IBM report predicts new role for U.S. health insurers
IBM released a new report today that paints a bleak picture for the future for U.S. health insurers unless they make radical changes in their business procedures.

The report, “Healthcare 2015 and U.S. Health Plans: New Roles, New Competencies,” asserted that as consumers assume more financial responsibility for their healthcare, they will demand more flexible products, better customer service, more accountability from health insurers and providers and greater transparency in costs and quality.

The IBM report forecasted that health plan differentiation will be driven increasingly by the design attributes of products and services and they will be asked to deliver more personalized experiences for consumers. This transition will require more collaboration between all stakeholders.

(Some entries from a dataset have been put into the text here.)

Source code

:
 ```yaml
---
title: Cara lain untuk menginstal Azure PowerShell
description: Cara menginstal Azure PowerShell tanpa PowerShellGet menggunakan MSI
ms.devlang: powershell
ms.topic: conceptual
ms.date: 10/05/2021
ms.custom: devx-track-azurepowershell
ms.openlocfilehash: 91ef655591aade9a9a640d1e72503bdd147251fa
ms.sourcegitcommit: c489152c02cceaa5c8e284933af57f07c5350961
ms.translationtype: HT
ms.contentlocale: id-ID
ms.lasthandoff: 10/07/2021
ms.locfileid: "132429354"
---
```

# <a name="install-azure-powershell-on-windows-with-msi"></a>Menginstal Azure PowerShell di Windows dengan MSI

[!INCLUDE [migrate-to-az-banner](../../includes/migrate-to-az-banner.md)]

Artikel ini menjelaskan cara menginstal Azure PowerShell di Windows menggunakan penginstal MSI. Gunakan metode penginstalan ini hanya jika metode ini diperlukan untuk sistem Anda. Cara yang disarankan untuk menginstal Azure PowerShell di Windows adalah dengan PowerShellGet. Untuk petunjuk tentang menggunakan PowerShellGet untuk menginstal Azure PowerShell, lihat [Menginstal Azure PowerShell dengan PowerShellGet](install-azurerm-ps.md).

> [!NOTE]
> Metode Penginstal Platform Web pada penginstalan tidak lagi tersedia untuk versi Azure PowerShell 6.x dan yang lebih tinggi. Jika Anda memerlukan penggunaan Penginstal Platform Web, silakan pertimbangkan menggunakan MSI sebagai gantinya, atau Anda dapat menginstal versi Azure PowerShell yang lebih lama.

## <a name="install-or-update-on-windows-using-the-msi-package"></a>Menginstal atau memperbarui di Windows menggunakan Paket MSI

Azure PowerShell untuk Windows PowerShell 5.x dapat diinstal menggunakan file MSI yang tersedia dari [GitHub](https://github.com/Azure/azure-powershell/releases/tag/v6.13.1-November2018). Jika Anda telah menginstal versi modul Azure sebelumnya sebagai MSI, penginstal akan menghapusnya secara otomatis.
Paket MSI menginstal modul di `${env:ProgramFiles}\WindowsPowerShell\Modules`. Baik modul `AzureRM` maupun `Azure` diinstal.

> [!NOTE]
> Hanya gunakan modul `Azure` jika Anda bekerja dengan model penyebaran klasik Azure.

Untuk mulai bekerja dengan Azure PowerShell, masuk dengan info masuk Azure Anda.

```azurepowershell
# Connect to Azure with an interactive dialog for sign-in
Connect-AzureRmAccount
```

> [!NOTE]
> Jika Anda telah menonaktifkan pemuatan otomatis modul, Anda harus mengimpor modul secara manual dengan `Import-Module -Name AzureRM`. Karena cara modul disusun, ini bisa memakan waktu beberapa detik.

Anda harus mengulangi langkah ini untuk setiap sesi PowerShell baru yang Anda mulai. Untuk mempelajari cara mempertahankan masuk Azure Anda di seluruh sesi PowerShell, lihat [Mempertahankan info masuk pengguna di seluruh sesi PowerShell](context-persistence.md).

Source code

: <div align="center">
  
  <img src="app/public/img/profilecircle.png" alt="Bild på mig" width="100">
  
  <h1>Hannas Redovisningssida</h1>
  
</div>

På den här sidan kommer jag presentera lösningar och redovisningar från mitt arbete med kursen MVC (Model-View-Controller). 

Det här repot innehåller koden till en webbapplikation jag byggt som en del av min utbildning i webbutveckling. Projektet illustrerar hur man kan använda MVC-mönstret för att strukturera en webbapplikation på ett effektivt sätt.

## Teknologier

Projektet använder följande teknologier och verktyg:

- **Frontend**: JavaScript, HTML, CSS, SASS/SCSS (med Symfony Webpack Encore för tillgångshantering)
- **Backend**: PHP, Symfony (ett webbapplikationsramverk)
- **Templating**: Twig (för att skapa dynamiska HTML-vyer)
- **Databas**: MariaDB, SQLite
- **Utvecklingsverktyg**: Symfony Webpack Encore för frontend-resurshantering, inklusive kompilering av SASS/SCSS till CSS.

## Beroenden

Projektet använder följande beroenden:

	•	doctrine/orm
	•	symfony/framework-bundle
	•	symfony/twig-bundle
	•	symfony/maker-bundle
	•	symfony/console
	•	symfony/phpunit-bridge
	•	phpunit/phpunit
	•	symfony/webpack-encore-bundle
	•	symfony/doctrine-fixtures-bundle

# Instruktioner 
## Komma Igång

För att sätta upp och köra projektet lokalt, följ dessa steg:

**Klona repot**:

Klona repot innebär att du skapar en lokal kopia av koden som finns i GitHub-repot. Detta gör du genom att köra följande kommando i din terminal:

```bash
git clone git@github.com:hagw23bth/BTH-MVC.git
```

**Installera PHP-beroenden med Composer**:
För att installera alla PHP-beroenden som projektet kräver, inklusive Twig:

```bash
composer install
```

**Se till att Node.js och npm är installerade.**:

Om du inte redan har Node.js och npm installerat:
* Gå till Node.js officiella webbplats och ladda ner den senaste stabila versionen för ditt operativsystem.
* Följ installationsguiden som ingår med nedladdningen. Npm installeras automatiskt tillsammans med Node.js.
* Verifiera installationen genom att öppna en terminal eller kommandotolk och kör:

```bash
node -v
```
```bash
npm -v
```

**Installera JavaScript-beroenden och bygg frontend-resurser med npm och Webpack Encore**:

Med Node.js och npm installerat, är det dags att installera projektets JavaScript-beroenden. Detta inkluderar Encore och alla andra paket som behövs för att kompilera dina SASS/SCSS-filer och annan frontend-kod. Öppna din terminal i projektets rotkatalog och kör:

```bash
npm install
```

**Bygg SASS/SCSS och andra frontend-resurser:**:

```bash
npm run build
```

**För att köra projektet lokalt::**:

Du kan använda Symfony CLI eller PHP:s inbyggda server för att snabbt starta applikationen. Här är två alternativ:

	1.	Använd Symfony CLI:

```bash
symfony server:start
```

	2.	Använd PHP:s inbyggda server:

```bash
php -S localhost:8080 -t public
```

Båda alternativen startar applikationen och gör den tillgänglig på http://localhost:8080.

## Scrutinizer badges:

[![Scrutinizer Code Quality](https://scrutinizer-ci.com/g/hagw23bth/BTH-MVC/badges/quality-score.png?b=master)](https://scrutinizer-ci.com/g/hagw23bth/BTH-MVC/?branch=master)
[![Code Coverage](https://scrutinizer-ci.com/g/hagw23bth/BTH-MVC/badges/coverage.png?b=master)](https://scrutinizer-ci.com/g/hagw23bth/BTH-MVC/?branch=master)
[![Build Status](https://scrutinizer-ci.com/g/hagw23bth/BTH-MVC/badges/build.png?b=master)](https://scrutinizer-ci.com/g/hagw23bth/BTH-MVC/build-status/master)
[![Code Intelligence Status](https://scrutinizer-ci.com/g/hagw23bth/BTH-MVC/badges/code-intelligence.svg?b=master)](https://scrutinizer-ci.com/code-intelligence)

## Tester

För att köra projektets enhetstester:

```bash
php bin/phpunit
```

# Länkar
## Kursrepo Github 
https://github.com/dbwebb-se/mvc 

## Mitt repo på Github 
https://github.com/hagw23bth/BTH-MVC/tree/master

IBM attributed the migration toward the “retailization” of healthcare to such factors as:
•    Increasing U.S. healthcare expenditures, which are 2.3 times higher per capita than in other developed countries and projected to increase 83 percent in 10 years.
•    Medical errors that are causing as many as 98,000 patient deaths each year, and cost at least $3.5 billion.
•    As many as 47 million Americans are without access to healthcare insurance.
•    An expected drop to less than 50 percent of employers who will offer coverage to working-age adults by 2015.
•    The decreasing commitment of and increased tightening of eligibility requirements by employers for retiree benefits.
   
In such an unsustainable environment, IBM says health plans should anticipate the following near-term changes along the road to 2015:
•    Purchasers of health plans will shift from employer-based to government-based and individually-purchased coverage. 
•    Consumers of healthcare will bear increasing responsibility and accountability for their health. This will put new pressures on health plans to redefine themselves and their relationships with their members, care providers, employers and brokers.
•    The healthcare industry will face an increasing array of new requirements, capabilities and delivery and reimbursement models to include prevention, chronic-condition management and better care coordination across more types.
•    Health plans and providers must align incentives and collaboratively innovate to help change consumer behaviors, anticipate care needs for health plan members, provide high-value care and streamline administrative functions.
  
IBM announced that it bears financial risk for the health of more than 350,000 employees and their dependants.